此外，zk与client的conn断开后，client会连接下一个zk，在此期间的事件lost
例如，watch NodeCreated事件，在client重新连接期间，该node created，那么client将永远无法获取该事件

watch同一个znode多次，会收到几条event?

由于WatchManager的实现，相同类型的watch在一个path上被set多次，只会触发一次

create("/foo", EPHEMERAL_SEQUENTIAL)
exists("/foo", watcher) // 那么这个watch事件是永远不会trigger的，因为path不同，见WatchManager的实现

Client

recvLoop里任意的错误，都会pick next server and authentication，进入新的循环

• conn reset by peer
• conn EOF
• receive packet timeout
• session expire

time

• conn.recvTimeout = sessionTimeout * 2 / 3
• ping interval = sessionTimeout / 3

例如，sessionTimeout=30s，那么client在等待20s还得不到response，就会try next server
恰好赶在ping的窗口期 10+20=30

Q/A

client ping是如何保持住session的?

client连接s1，定期ping，但s1 crash后client连接s2，为什么session能保持住?

connect(s2)
send(ConnectRequest{LastZxidSeen, SessionID}) // SessionID是s1当时分配的
var r ConnectResponse = recv()
if r.SessionID == 0 {
    // session expire
}

createSession会通过txn，因此client可以failover
server在sessionTimeout内没有收到ping，就会closeSession，它也通过txn

session id

zk session id assigned by server, global unique

func initializeNextSession(id=1) {
    long nextSid = 0;
    nextSid = (System.currentTimeMillis() << 24) >>> 8;
    nextSid =  nextSid | (id <<56);
    return nextSid;
}

后面的session id就是这个种子基础上 increment by 1

Snapshot

dataLogDir(txn log) and dataDir(snapshot) should be placed in 2 disk devices
如果txn log和snapshot处于同一块硬盘，异步的snapshot可能会block txn log，连锁反应就是把proposal阻塞，进而造成follower重新选举

when

• System.getProperty(“zookeeper.snapCount”), 默认值100,000
• takeSnapshot的时间在50,000 ~ 100,0000 之间的随机值
• txn数量超过snapCount+随机数
  • roll txn log
  • 创建一个线程，异步执行takeSnapshot。
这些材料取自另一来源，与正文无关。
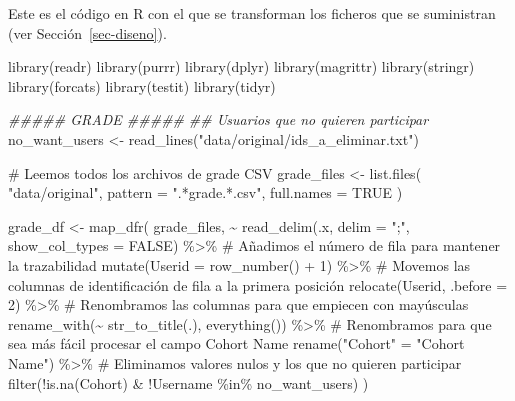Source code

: \documentclass[
  12pt,
  a4paper,
  extrafontsizes,
  onecolumn,
  openright]{memoir}
\newenvironment{Shaded}{\begin{snugshade}}{\end{snugshade}}
\newcommand{\AttributeTok}[1]{\textcolor[rgb]{0.40,0.45,0.13}{#1}}
\newcommand{\CommentTok}[1]{\textcolor[rgb]{0.37,0.37,0.37}{#1}}
\newcommand{\ConstantTok}[1]{\textcolor[rgb]{0.56,0.35,0.01}{#1}}
\newcommand{\DecValTok}[1]{\textcolor[rgb]{0.68,0.00,0.00}{#1}}
\newcommand{\DocumentationTok}[1]{\textcolor[rgb]{0.37,0.37,0.37}{\textit{#1}}}
\newcommand{\FunctionTok}[1]{\textcolor[rgb]{0.28,0.35,0.67}{#1}}
\newcommand{\NormalTok}[1]{\textcolor[rgb]{0.00,0.23,0.31}{#1}}
\newcommand{\OtherTok}[1]{\textcolor[rgb]{0.00,0.23,0.31}{#1}}
\newcommand{\SpecialCharTok}[1]{\textcolor[rgb]{0.37,0.37,0.37}{#1}}
\newcommand{\StringTok}[1]{\textcolor[rgb]{0.13,0.47,0.30}{#1}}
\begin{document}
Este es el código en R con el que se transforman los ficheros que se
suministran (ver Sección~\ref{sec-diseno}).

\footnotesize

\begin{Shaded}
\begin{Highlighting}[]
\FunctionTok{library}\NormalTok{(readr)}
\FunctionTok{library}\NormalTok{(purrr)}
\FunctionTok{library}\NormalTok{(dplyr)}
\FunctionTok{library}\NormalTok{(magrittr)}
\FunctionTok{library}\NormalTok{(stringr)}
\FunctionTok{library}\NormalTok{(forcats)}
\FunctionTok{library}\NormalTok{(testit)}
\FunctionTok{library}\NormalTok{(tidyr)}

\DocumentationTok{\#\#\#\#\# GRADE \#\#\#\#\#}
\DocumentationTok{\#\# Usuarios que no quieren participar}
\NormalTok{no\_want\_users }\OtherTok{\textless{}{-}} \FunctionTok{read\_lines}\NormalTok{(}\StringTok{"data/original/ids\_a\_eliminar.txt"}\NormalTok{)}

\CommentTok{\# Leemos todos los archivos de grade CSV}
\NormalTok{grade\_files }\OtherTok{\textless{}{-}} \FunctionTok{list.files}\NormalTok{(}
    \StringTok{"data/original"}\NormalTok{, }\AttributeTok{pattern =} \StringTok{".*grade.*.csv"}\NormalTok{, }\AttributeTok{full.names =} \ConstantTok{TRUE}
\NormalTok{)}

\NormalTok{grade\_df }\OtherTok{\textless{}{-}} \FunctionTok{map\_dfr}\NormalTok{(}
\NormalTok{    grade\_files, }\SpecialCharTok{\textasciitilde{}} \FunctionTok{read\_delim}\NormalTok{(.x, }\AttributeTok{delim =} \StringTok{";"}\NormalTok{, }\AttributeTok{show\_col\_types =} \ConstantTok{FALSE}\NormalTok{) }\SpecialCharTok{\%\textgreater{}\%}
        \CommentTok{\# Añadimos el número de fila para mantener la trazabilidad}
        \FunctionTok{mutate}\NormalTok{(}\AttributeTok{Userid =} \FunctionTok{row\_number}\NormalTok{() }\SpecialCharTok{+} \DecValTok{1}\NormalTok{) }\SpecialCharTok{\%\textgreater{}\%} 
        \CommentTok{\# Movemos las columnas de identificación de fila a la primera posición}
        \FunctionTok{relocate}\NormalTok{(Userid, }\AttributeTok{.before =} \DecValTok{2}\NormalTok{) }\SpecialCharTok{\%\textgreater{}\%}
        \CommentTok{\# Renombramos las columnas para que empiecen con mayúsculas}
        \FunctionTok{rename\_with}\NormalTok{(}\SpecialCharTok{\textasciitilde{}} \FunctionTok{str\_to\_title}\NormalTok{(.), }\FunctionTok{everything}\NormalTok{()) }\SpecialCharTok{\%\textgreater{}\%} 
        \CommentTok{\# Renombramos para que sea más fácil procesar el campo Cohort Name}
        \FunctionTok{rename}\NormalTok{(}\StringTok{"Cohort"} \OtherTok{=} \StringTok{"Cohort Name"}\NormalTok{) }\SpecialCharTok{\%\textgreater{}\%}
        \CommentTok{\# Eliminamos valores nulos y los que no quieren participar}
        \FunctionTok{filter}\NormalTok{(}\SpecialCharTok{!}\FunctionTok{is.na}\NormalTok{(Cohort) }\SpecialCharTok{\&} \SpecialCharTok{!}\NormalTok{Username }\SpecialCharTok{\%in\%}\NormalTok{ no\_want\_users) }
\NormalTok{)}


\end{Highlighting}
\end{Shaded}
\end{document}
但前面的takeSnapshot线程未完成，则放弃
    Too busy to snap, skipping

Request si = getRequest()
if (zks.getZKDatabase().append(si)) { // txn log ok
    logCount++; // logCount就是txn的数量
    if (logCount > (snapCount / 2 + randRoll)) {
        randRoll = r.nextInt(snapCount/2); // 为了防止集群内所有节点同时takeSnapshot加入随机
        zks.getZKDatabase().rollLog(); // txn log will roll
        if (snapInProcess != null && snapInProcess.isAlive()) {
            LOG.warn("Too busy to snap, skipping");
        } else {
            snapInProcess = new Thread("Snapshot Thread") {
                public void run() {
                    try {
                        zks.takeSnapshot();
                    } catch(Exception e) {
                        LOG.warn("Unexpected exception", e);
                    }
                }
            };
            snapInProcess.start();
        }
        logCount = 0;
    }
}

size

每个znode meta data至少76+path+data，如果1M znodes，平均size(path+data)=100，那么snapshot文件长度至少200MB
我的一个生产环境zk，znode 3万，snapshot文件15MB；即，如果300万个znodes，那么snapshot文件将是1.5GB

path(len4, path)
node
  data(len4, data)
  acl8
  meta60
    czxid8, mzxid8, ctime8, mtime8, version4, cversion4, aversion4, ephemeralOwner8, pzxid8

checksum

Adler32

Edge cases

leader election

LOOKING后，把自己的zxid广播，是得到大多数同意就成为leader?
是，不需要等全部ack

async commit

[S1(leader), S2, S3]
S1 Propose set(a)=5，在得到majority Ack(proposal)后，向所有机器发送Commit，
Q1. S1需要在得到majority Ack(commit)后才return OK to client?
Q2. 如果S1发送Commit给所有机器前恰好挂了，new leader会恢复这个事务吗？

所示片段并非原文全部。